## WHAT YOU WILL DO
Going through the material underneath, give only the number of lines that contain "have".

*** INPUT ***

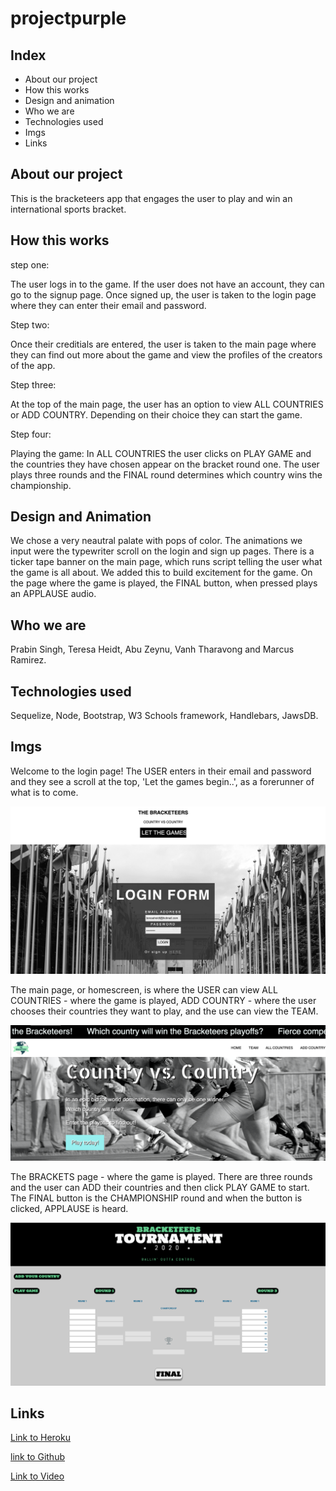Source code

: # projectpurple

## Index
* About our project
* How this works
* Design and animation
* Who we are 
* Technologies used
* Imgs
* Links

## About our project
This is the bracketeers app that engages the user to play and win an international sports bracket.

## How this works
step one:

The user logs in to the game. If the user does not have an account, they can go to the signup page. Once signed up, the user is taken to the login page where they can enter their email and password. 

Step two: 

Once their creditials are entered, the user is taken to the main page where they can find out more about the game and view the profiles of the creators of the app. 

Step three:

At the top of the main page, the user has an option to view ALL COUNTRIES or ADD COUNTRY. Depending on their choice they can start the game. 

Step four:

Playing the game: In ALL COUNTRIES the user clicks on PLAY GAME and the countries they have chosen appear on the bracket round one. The user plays three rounds and the FINAL round determines which country wins the championship.

## Design and Animation
We chose a very neautral palate with pops of color. The animations we input were the typewriter scroll on the login and sign up pages. There is a ticker tape banner on the main page, which runs script telling the user what the game is all about. We added this to build excitement for the game. On the page where the game is played, the FINAL button, when pressed plays an APPLAUSE audio. 

## Who we are
Prabin Singh, Teresa Heidt, Abu Zeynu, Vanh Tharavong and Marcus Ramirez.

## Technologies used
Sequelize, Node, Bootstrap, W3 Schools framework, Handlebars, JawsDB.

## Imgs
Welcome to the login page! The USER enters in their email and password and they see a scroll at the top, 'Let the games begin..', as a forerunner of what is to come. 

![screenshot](public/imgs/login.png)

The main page, or homescreen, is where the USER can view ALL COUNTRIES - where the game is played, ADD COUNTRY - where the user chooses their countries they want to play, and the use can view the TEAM.

![screenshot](public/imgs/homescreen.png)

The BRACKETS page - where the game is played. There are three rounds and the user can ADD their countries and then click PLAY GAME to start. The FINAL button is the CHAMPIONSHIP round and when the button is clicked, APPLAUSE is heard.

![screenshot](public/imgs/bracketspage.png)

## Links

[Link to Heroku](https://bracketeers.herokuapp.com/)

[link to Github](https://github.com/prabin544/Bracketeers.git)

[Link to Video](https://drive.google.com/file/d/1eYNhK6yNaAtqW_1e2WDOnlj0APxbxPPy/view)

*** End of INPUT ***

## YOUR RESPONSE
2